Every filter / sort / group decision is encoded in the URL on the Studio side, so a teammate can paste a link to "the Low-confidence rows on sales.orders, sorted by description length" and land on the same view.

Column-level review

Tables are reviewed in two layers:

  1. The table description. One row at the top of the table's slice in the Results tab. Same affordances as any other row: accept, edit, skip.
  2. Each column. Indented under the table row. Column rows carry the candidate description, confidence pill, and an alternatives carousel (/n_alternatives-controlled candidate count). The reviewer picks one with the number key, edits inline, or skips.

A skip on a single column does not invalidate the table description. A skip on the table description does not invalidate column work below it — the orchestrator keeps the two as independent rows in run_results, so partial reviews are normal and the Pending queue reflects exactly what hasn't been touched.

column_overrides persistence

When a reviewer edits a column inline, AMX records the override in the run row's column_overrides field. A subsequent /rerun (or the Re-Run button) reads the field and skips those columns by default — the reviewer's chosen text wins. Pass --ignore-overrides to re-draft from scratch when you explicitly want a fresh attempt on every column.

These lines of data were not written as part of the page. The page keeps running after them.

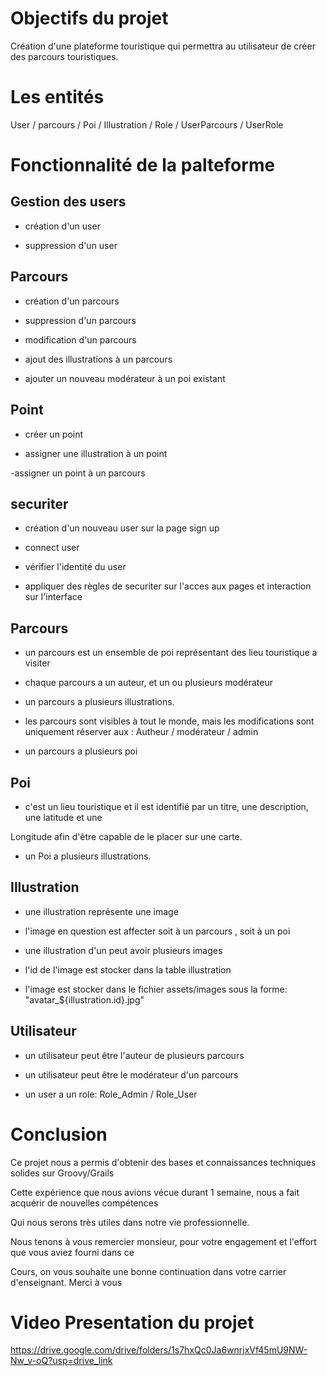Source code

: # Objectifs du projet


Création d'une plateforme touristique qui permettra au utilisateur de créer des parcours touristiques.



# Les entités


User / parcours / Poi / Illustration / Role / UserParcours / UserRole




# Fonctionnalité de la palteforme



## Gestion des users

- création d'un user

- suppression d'un user


## Parcours

- création d'un parcours

- suppression d'un parcours

- modification d'un parcours

- ajout des illustrations à un parcours

- ajouter un nouveau modérateur à un poi existant



## Point

- créer un point

- assigner une illustration à un point

-assigner  un point à un parcours 



## securiter

- création d'un nouveau user sur la page sign up

- connect user

- vérifier l'identité du user

- appliquer des règles de securiter sur l'acces aux pages et interaction sur l'interface



## Parcours

- un parcours est un ensemble de poi représentant des lieu touristique a visiter

- chaque parcours a un auteur, et un ou plusieurs modérateur

- un parcours a plusieurs illustrations.

- les parcours sont visibles à tout le monde, mais les modifications sont uniquement réserver aux :
Autheur / modérateur / admin

- un parcours a plusieurs poi



## Poi

- c'est un lieu touristique et il est identifié par un titre, une description, une latitude et une

Longitude afin d'être capable de le placer sur une carte.

- un Poi a plusieurs illustrations.



## Illustration

- une illustration représente une image

- l'image en question est affecter soit à un parcours , soit à un poi

- une illustration d'un peut avoir plusieurs images

- l'id de l'image est stocker dans la table illustration

- l'image est stocker dans le fichier assets/images sous la forme: "avatar_${illustration.id}.jpg"



## Utilisateur

- un utilisateur peut être l'auteur de plusieurs parcours

- un utilisateur peut être le modérateur d'un parcours

- un user a un role: Role_Admin / Role_User



# Conclusion


Ce projet nous a permis d'obtenir des bases et connaissances techniques solides sur Groovy/Grails

Cette expérience que nous avions vécue durant 1 semaine, nous a fait acquérir de nouvelles compétences

Qui nous serons très utiles dans notre vie professionnelle.

Nous tenons à vous remercier monsieur, pour votre engagement et l'effort que vous aviez fourni dans ce

Cours, on vous souhaite une bonne continuation dans votre carrier d'enseignant. Merci à vous

# Video Presentation du projet 

https://drive.google.com/drive/folders/1s7hxQc0Ja6wnrjxVf45mU9NW-Nw_v-oQ?usp=drive_link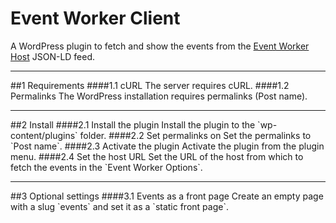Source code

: Event Worker Client
===================

A WordPress plugin to fetch and show the events from the [Event Worker Host](https://github.com/sugardrunk/event-worker-host) JSON-LD feed.

<hr>
##1 Requirements
####1.1 cURL
The server requires cURL.
####1.2 Permalinks
The WordPress installation requires permalinks (Post name).

<hr>
##2 Install
####2.1 Install the plugin
Install the plugin to the `wp-content/plugins` folder.
####2.2 Set permalinks on
Set the permalinks to `Post name`.
####2.3 Activate the plugin
Activate the plugin from the plugin menu.
####2.4 Set the host URL
Set the URL of the host from which to fetch the events in the `Event Worker Options`.

<hr>
##3 Optional settings
####3.1 Events as a front page
Create an empty page with a slug `events` and set it as a `static front page`.
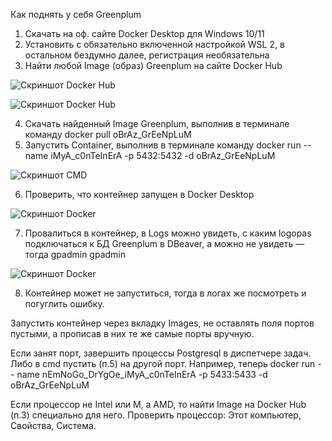 ﻿Как поднять у себя Greenplum

1. Скачать на оф. сайте Docker Desktop для Windows 10/11
2. Установить с обязательно включенной настройкой WSL 2, в остальном бездумно далее, регистрация необязательна
3. Найти любой Image (образ) Greenplum на сайте Docker Hub

![Скриншот Docker Hub](my-articles/images/Aspose.Words.64ad9826-a872-4c8d-bff4-5b3893271790.001.jpeg)

![Скриншот Docker Hub](my-articles/images/Aspose.Words.64ad9826-a872-4c8d-bff4-5b3893271790.002.jpeg)

4. Скачать найденный Image Greenplum, выполнив в терминале команду docker pull oBrAz\_GrEeNpLuM
5. Запустить Container, выполнив в терминале команду docker run --name iMyA\_c0nTeInErA -p 5432:5432 -d oBrAz\_GrEeNpLuM

![Скриншот CMD](my-articles/images/Aspose.Words.64ad9826-a872-4c8d-bff4-5b3893271790.003.png)

6. Проверить, что контейнер запущен в Docker Desktop

![Скриншот Docker](images/Aspose.Words.64ad9826-a872-4c8d-bff4-5b3893271790.004.jpeg)

7. Провалиться в контейнер, в Logs можно увидеть, с каким logopas подключаться к БД Greenplum в DBeaver, а можно не увидеть — тогда gpadmin gpadmin

![Скриншот Docker](images/Aspose.Words.64ad9826-a872-4c8d-bff4-5b3893271790.005.jpeg)

8. Контейнер может не запуститься, тогда в логах же посмотреть и погуглить ошибку.

Запустить контейнер через вкладку Images, не оставлять поля портов пустыми, а прописав в них те же самые порты вручную.

Если занят порт, завершить процессы Postgresql в диспетчере задач. Либо в cmd пустить (п.5) на другой порт. Например, теперь docker run -- name nEmNoGo\_DrYgOe\_iMyA\_c0nTeInErA -p 5433:5433 -d oBrAz\_GrEeNpLuM

Если процессор не Intel или M, а AMD, то найти Image на Docker Hub (п.3) специально для него. Проверить процессор: Этот компьютер, Свойства, Система.
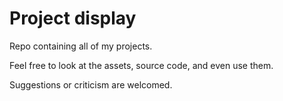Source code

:# Project display

Repo containing all of my projects.

Feel free to look at the assets, source code, and even use them.

Suggestions or criticism are welcomed.
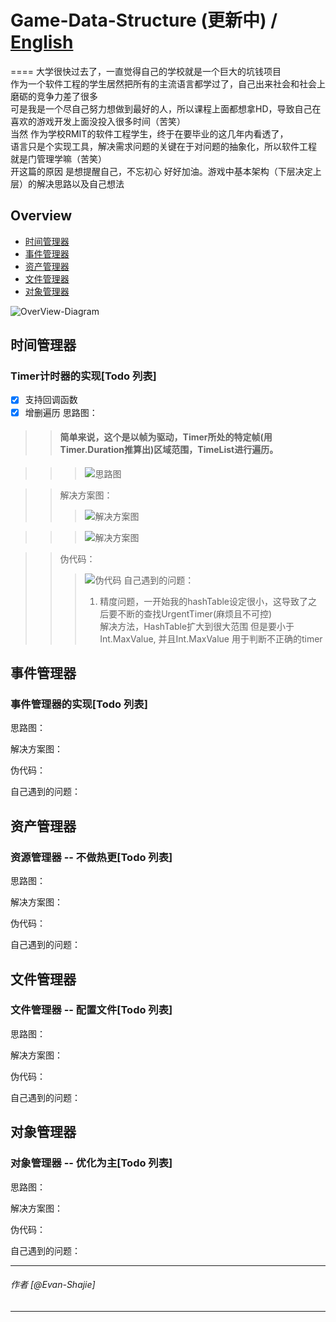# Game-Data-Structure (更新中) / [English](https://github.com/shajieChen/Game-Data-Structure/blob/master/English_V_GDS.md)
====
 大学很快过去了，一直觉得自己的学校就是一个巨大的坑钱项目</br>
 作为一个软件工程的学生居然把所有的主流语言都学过了，自己出来社会和社会上磨砺的竞争力差了很多</br>
 可是我是一个尽自己努力想做到最好的人，所以课程上面都想拿HD，导致自己在喜欢的游戏开发上面没投入很多时间（苦笑）</br>
 当然 作为学校RMIT的软件工程学生，终于在要毕业的这几年内看透了，</br>
 语言只是个实现工具，解决需求问题的关键在于对问题的抽象化，所以软件工程 就是门管理学嘛（苦笑）</br>
 开这篇的原因 是想提醒自己，不忘初心 好好加油。游戏中基本架构（下层决定上层）的解决思路以及自己想法 </br>
## Overview  
- [时间管理器](#时间管理器)
- [事件管理器](#事件管理器)
- [资产管理器](#资产管理器)
- [文件管理器](#文件管理器)
- [对象管理器](#对象管理器)  

![OverView-Diagram](https://github.com/shajieChen/Game-Data-Structure/blob/master/ClassGraph/BaseSystem.png) 
## 时间管理器
### Timer计时器的实现[Todo 列表]
- [x] 支持回调函数
- [x] 增删遍历
思路图：</br>
>>#### 简单来说，这个是以帧为驱动，Timer所处的特定帧(用Timer.Duration推算出)区域范围，TimeList进行遍历。

>>>![思路图](https://github.com/shajieChen/Game-Data-Structure/blob/master/ClassGraph/timerList_结构图.png) 

>>解决方案图： </br>
>>>![解决方案图](https://github.com/shajieChen/Game-Data-Structure/blob/master/ClassGraph/TimerList_解析.png) 

>>>![解决方案图](https://github.com/shajieChen/Game-Data-Structure/blob/master/ClassGraph/Timer_解析.png) 

>>伪代码： </br>
>>>![伪代码](https://github.com/shajieChen/Game-Data-Structure/blob/master/ClassGraph/timer_伪代码.png) 
>>自己遇到的问题： </br> 
>>>1. 精度问题，一开始我的hashTable设定很小，这导致了之后要不断的查找UrgentTimer(麻烦且不可控)</br>
>>>   解决方法，HashTable扩大到很大范围 但是要小于Int.MaxValue, 并且Int.MaxValue 用于判断不正确的timer</br> 
## 事件管理器
### 事件管理器的实现[Todo 列表]
思路图：</br>

解决方案图： </br>

伪代码： </br>

自己遇到的问题： </br>
## 资产管理器
### 资源管理器 -- 不做热更[Todo 列表]
思路图：</br>

解决方案图： </br>

伪代码： </br>

自己遇到的问题： </br>
## 文件管理器
### 文件管理器 -- 配置文件[Todo 列表]
思路图：</br>

解决方案图： </br>

伪代码： </br>

自己遇到的问题： </br>
## 对象管理器
### 对象管理器 -- 优化为主[Todo 列表]
思路图：</br>

解决方案图： </br>

伪代码： </br>

自己遇到的问题： </br>



------
###### 作者 [@Evan-Shajie]
------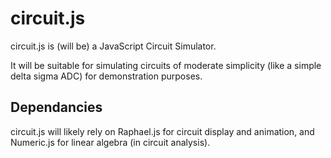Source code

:circuit.js
==========

circuit.js is (will be) a JavaScript Circuit Simulator.

It will be suitable for simulating circuits of moderate simplicity (like a simple delta sigma ADC) for demonstration purposes.

Dependancies
------------

circuit.js will likely rely on Raphael.js for circuit display and animation, and Numeric.js for linear algebra (in circuit analysis).

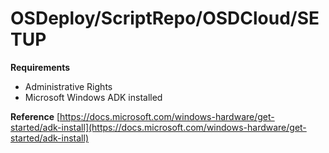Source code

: # OSDeploy/ScriptRepo/OSDCloud/SETUP

**Requirements**
- Administrative Rights
- Microsoft Windows ADK installed 

**Reference**
[https://docs.microsoft.com/windows-hardware/get-started/adk-install](https://docs.microsoft.com/windows-hardware/get-started/adk-install)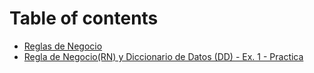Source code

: # Table of contents

* [Reglas de Negocio](README.md)
* [Regla de Negocio(RN) y Diccionario de Datos (DD) - Ex. 1 - Practica](regla-de-negocio-rn-y-diccionario-de-datos-dd-ex.-1-practica.md)
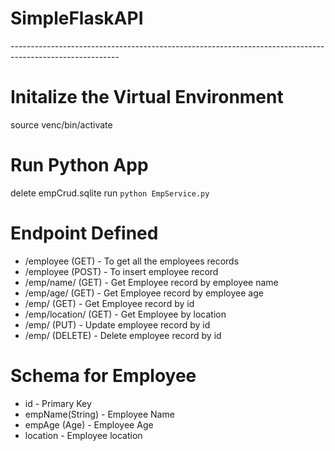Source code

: # SimpleFlaskAPI

---------------------------------------------------------------------------------------------------------<br>
# Initalize the Virtual Environment
source venc/bin/activate

# Run Python App 
delete empCrud.sqlite
run `python EmpService.py`

# Endpoint Defined

- /employee (GET)  - To get all the employees records
- /employee (POST) - To insert employee record
- /emp/name/<empName> (GET) - Get Employee record by employee name
- /emp/age/<empAge> (GET) - Get Employee record by employee age
- /emp/<id> (GET) - Get Employee record by id
- /emp/location/<location> (GET) - Get Employee by location
- /emp/<id> (PUT) - Update employee record by id
- /emp/<id> (DELETE) - Delete employee record by id
  
# Schema for Employee
 - id - Primary Key
 - empName(String) - Employee Name
 - empAge (Age) - Employee Age
 - location - Employee location
 
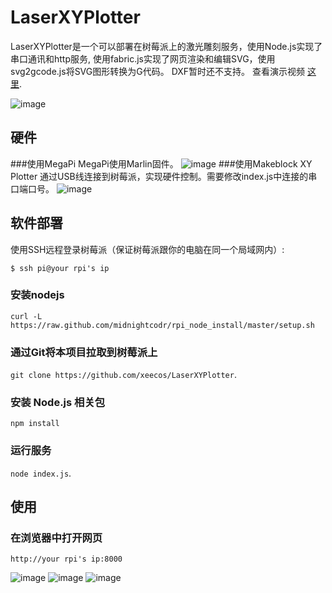 # LaserXYPlotter
LaserXYPlotter是一个可以部署在树莓派上的激光雕刻服务，使用Node.js实现了串口通讯和http服务, 使用fabric.js实现了网页渲染和编辑SVG，使用svg2gcode.js将SVG图形转换为G代码。 DXF暂时还不支持。 查看演示视频 [这里](http://youtu.be/xxx).

![image](https://github.com/xeecos/LaserXYPlotter/raw/master/images/6.jpg)

## 硬件
###使用MegaPi
MegaPi使用Marlin固件。
![image](https://github.com/xeecos/LaserXYPlotter/raw/master/images/5.jpg)
###使用Makeblock XY Plotter
通过USB线连接到树莓派，实现硬件控制。需要修改index.js中连接的串口端口号。
![image](https://github.com/xeecos/LaserXYPlotter/raw/master/images/9.jpg)

## 软件部署

使用SSH远程登录树莓派（保证树莓派跟你的电脑在同一个局域网内）:

    $ ssh pi@your rpi's ip
    
### 安装nodejs
 `curl -L https://raw.github.com/midnightcodr/rpi_node_install/master/setup.sh`
### 通过Git将本项目拉取到树莓派上

 `git clone https://github.com/xeecos/LaserXYPlotter`.

### 安装 Node.js 相关包

 `npm install`

### 运行服务

 `node index.js`.

## 使用

### 在浏览器中打开网页

 `http://your rpi's ip:8000`

![image](https://github.com/xeecos/LaserXYPlotter/raw/master/images/2.jpg)
![image](https://github.com/xeecos/LaserXYPlotter/raw/master/images/6.jpg)
![image](https://github.com/xeecos/LaserXYPlotter/raw/master/images/4.jpg)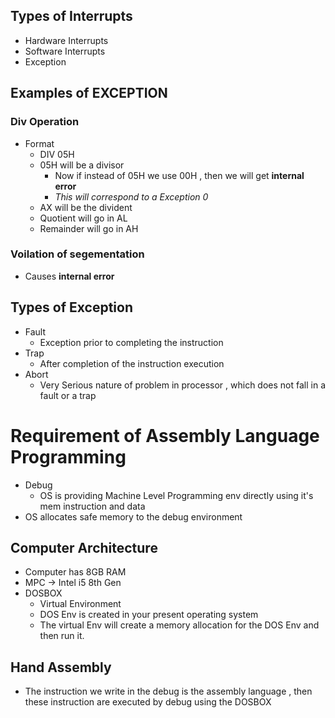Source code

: ## Types of Interrupts
- Hardware Interrupts
- Software Interrupts
- Exception

## Examples of EXCEPTION
### Div Operation
- Format
  - DIV 05H
  - 05H will be a divisor
     - Now if instead of 05H we use 00H , then we will get **internal error**
     - *This will correspond to a Exception 0*
  - AX will be the divident
  - Quotient will go in AL
  - Remainder will go in AH

### Voilation of segementation
- Causes **internal error**

## Types of Exception
- Fault
  - Exception prior to completing the instruction
- Trap
  - After completion of the instruction execution
- Abort
  - Very Serious nature of problem in processor , which does not fall in a fault or a trap

# Requirement of Assembly Language Programming
- Debug
  - OS is providing Machine Level Programming env directly using it's mem instruction and data
- OS allocates safe memory to the debug environment

## Computer Architecture
- Computer has 8GB RAM
- MPC -> Intel i5 8th Gen
 - DOSBOX 
   - Virtual Environment
   - DOS Env is created in your present operating system
   - The virtual Env will create a memory allocation for the DOS Env and then run it.
## Hand Assembly
- The instruction we write in the debug is the assembly language , then these instruction are executed by debug using the DOSBOX
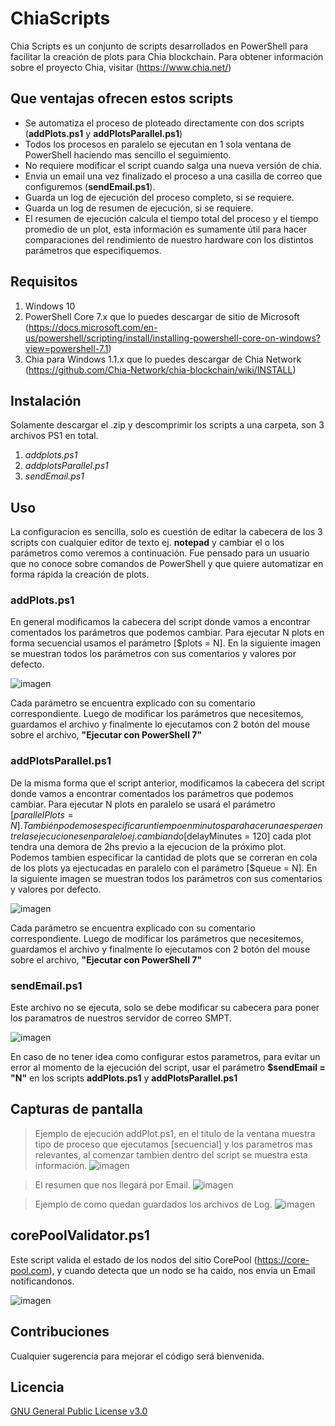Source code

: # ChiaScripts
Chia Scripts es un conjunto de scripts desarrollados en PowerShell para facilitar la creación de plots para Chia blockchain.
   Para obtener información sobre el proyecto Chia, visitar (https://www.chia.net/)

## Que ventajas ofrecen estos scripts
* Se automatiza el proceso de ploteado directamente con dos scripts (**addPlots.ps1** y **addPlotsParallel.ps1**)
* Todos los procesos en paralelo se ejecutan en 1 sola ventana de PowerShell haciendo mas sencillo el seguimiento.
* No requiere modificar el script cuando salga una nueva versión de chia.
* Envia un email una vez finalizado el proceso a una casilla de correo que configuremos (**sendEmail.ps1**).
* Guarda un log de ejecución del proceso completo, si se requiere.
* Guarda un log de resumen de ejecución, si se requiere.
* El resumen de ejecución calcula el tiempo total del proceso y el tiempo promedio de un plot, esta información es sumamente útil para hacer comparaciones del rendimiento de nuestro hardware con los distintos parámetros que especifiquemos.

## Requisitos
1. Windows 10
2. PowerShell Core 7.x que lo puedes descargar de sitio de Microsoft (https://docs.microsoft.com/en-us/powershell/scripting/install/installing-powershell-core-on-windows?view=powershell-7.1)
3. Chia para Windows 1.1.x que lo puedes descargar de Chia Network (https://github.com/Chia-Network/chia-blockchain/wiki/INSTALL)

## Instalación
  Solamente descargar el .zip y descomprimir los scripts a una carpeta, son 3 archivos PS1 en total.
  1. _addplots.ps1_
  2. _addplotsParallel.ps1_
  3. _sendEmail.ps1_

## Uso
La configuracion es sencilla, solo es cuestión de editar la cabecera de los 3 scripts con cualquier editor de texto ej. **notepad** y cambiar el o los parámetros como veremos a continuación. Fue pensado para un usuario que no conoce sobre comandos de PowerShell y que quiere automatizar en forma rápida la creación de plots.

### **addPlots.ps1**
   
   En general modificamos la cabecera del script donde vamos a encontrar comentados los parámetros que podemos cambiar. Para ejecutar N plots en forma secuencial usamos el parámetro [$plots = N]. En la siguiente imagen se muestran todos los parámetros con sus comentarios y valores por defecto.
   
   ![imagen](https://user-images.githubusercontent.com/23438179/120945075-158d8d80-c70e-11eb-8322-033470ec1087.png)

   Cada parámetro se encuentra explicado con su comentario correspondiente.
   Luego de modificar los parámetros que necesitemos, guardamos el archivo y finalmente lo ejecutamos con 2 botón del mouse sobre el archivo, **"Ejecutar con PowerShell 7"**
   
   
### **addPlotsParallel.ps1**
   
   De la misma forma que el script anterior, modificamos la cabecera del script donde vamos a encontrar comentados los parámetros que podemos cambiar. Para ejecutar N plots en paralelo se usará el parámetro [$parallelPlots = N]. También podemos especificar un tiempo en minutos para hacer una espera entre las ejecuciones en paralelo ej. cambiando [$delayMinutes = 120] cada plot tendra una demora de 2hs previo a la ejecucion de la próximo plot. Podemos tambien especificar la cantidad de plots que se correran en cola de los plots ya ejectucadas en paralelo con el parámetro [$queue = N]. En la siguiente imagen se muestran todos los parámetros con sus comentarios y valores por defecto.
   
   ![imagen](https://user-images.githubusercontent.com/23438179/120945203-892f9a80-c70e-11eb-9a19-3246e4383f02.png)


   Cada parámetro se encuentra explicado con su comentario correspondiente.
   Luego de modificar los parámetros que necesitemos, guardamos el archivo y finalmente lo ejecutamos con 2 botón del mouse sobre el archivo, **"Ejecutar con PowerShell 7"**

### **sendEmail.ps1**
   
   Este archivo no se ejecuta, solo se debe modificar su cabecera para poner los paramatros de nuestros servidor de correo SMPT.

   ![imagen](https://user-images.githubusercontent.com/23438179/120945491-9600be00-c70f-11eb-8c0e-6dabf8c5a3ee.png)

   En caso de no tener idea como configurar estos parametros, para evitar un error al momento de la ejecución del script, usar el parámetro **$sendEmail = "N"** en los scripts **addPlots.ps1** y **addPlotsParallel.ps1**
   
## Capturas de pantalla
   > Ejemplo de ejecución addPlot.ps1, en el titulo de la ventana muestra tipo de proceso que ejecutamos [secuencial] y los parametros mas relevantes, al comenzar tambien dentro del script se muestra esta información.
   ![imagen](https://user-images.githubusercontent.com/23438179/120737155-f00d4380-c4c3-11eb-8570-6cef953f403f.png)

   > El resumen que nos llegará por Email.
   ![imagen](https://user-images.githubusercontent.com/23438179/120735336-d0285080-c4c0-11eb-9657-75b0c09b43e3.png)
   
   > Ejemplo de como quedan guardados los archivos de Log.
   ![imagen](https://user-images.githubusercontent.com/23438179/120737660-dcaea800-c4c4-11eb-935d-45ca504efff9.png)

## **corePoolValidator.ps1**

   Este script valida el estado de los nodos del sitio CorePool (https://core-pool.com), y cuando detecta que un nodo se ha caido, nos envia un Email notificandonos.
   
   ![imagen](https://user-images.githubusercontent.com/23438179/123550004-bab1e980-d741-11eb-96fc-fac7a6e11444.png)
      
## Contribuciones
Cualquier sugerencia para mejorar el código será bienvenida.

## Licencia
[GNU General Public License v3.0](https://choosealicense.com/licenses/gpl-3.0/)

The same field carries forward into /analyze schedule rows: a schedule that was added with column-level picks persists the override block, so the next fire re-uses it.

Pagination

Studio paginates the Results tab at 100 rows per page; the page-size picker goes 25 / 50 / 100 / 250. The pager surfaces total row count and a "jump to page" input so a reviewer can resume on page 7 the next morning without losing place. URL state again preserves the page across reloads.

/pending paginates the same way; the Apply pending queue button applies everything that matches the current filters (not just the visible page), with a confirmation modal that prints the row count and target DB before any COMMENT lands.

REPL parity

/analyze review paginates the same set with n / p keys, accepts the same status filters via --status, and surfaces the same alternatives carousel:

> /analyze review --status pending --kind column --limit 50

1/2,148  public.users.email      [Low]   2 alt
  AMX → Email address of the registered user used for transactional notifications.
  alt 1) Email address of the user account, used for password reset and notifications.
  alt 2) Contact email captured at sign-up.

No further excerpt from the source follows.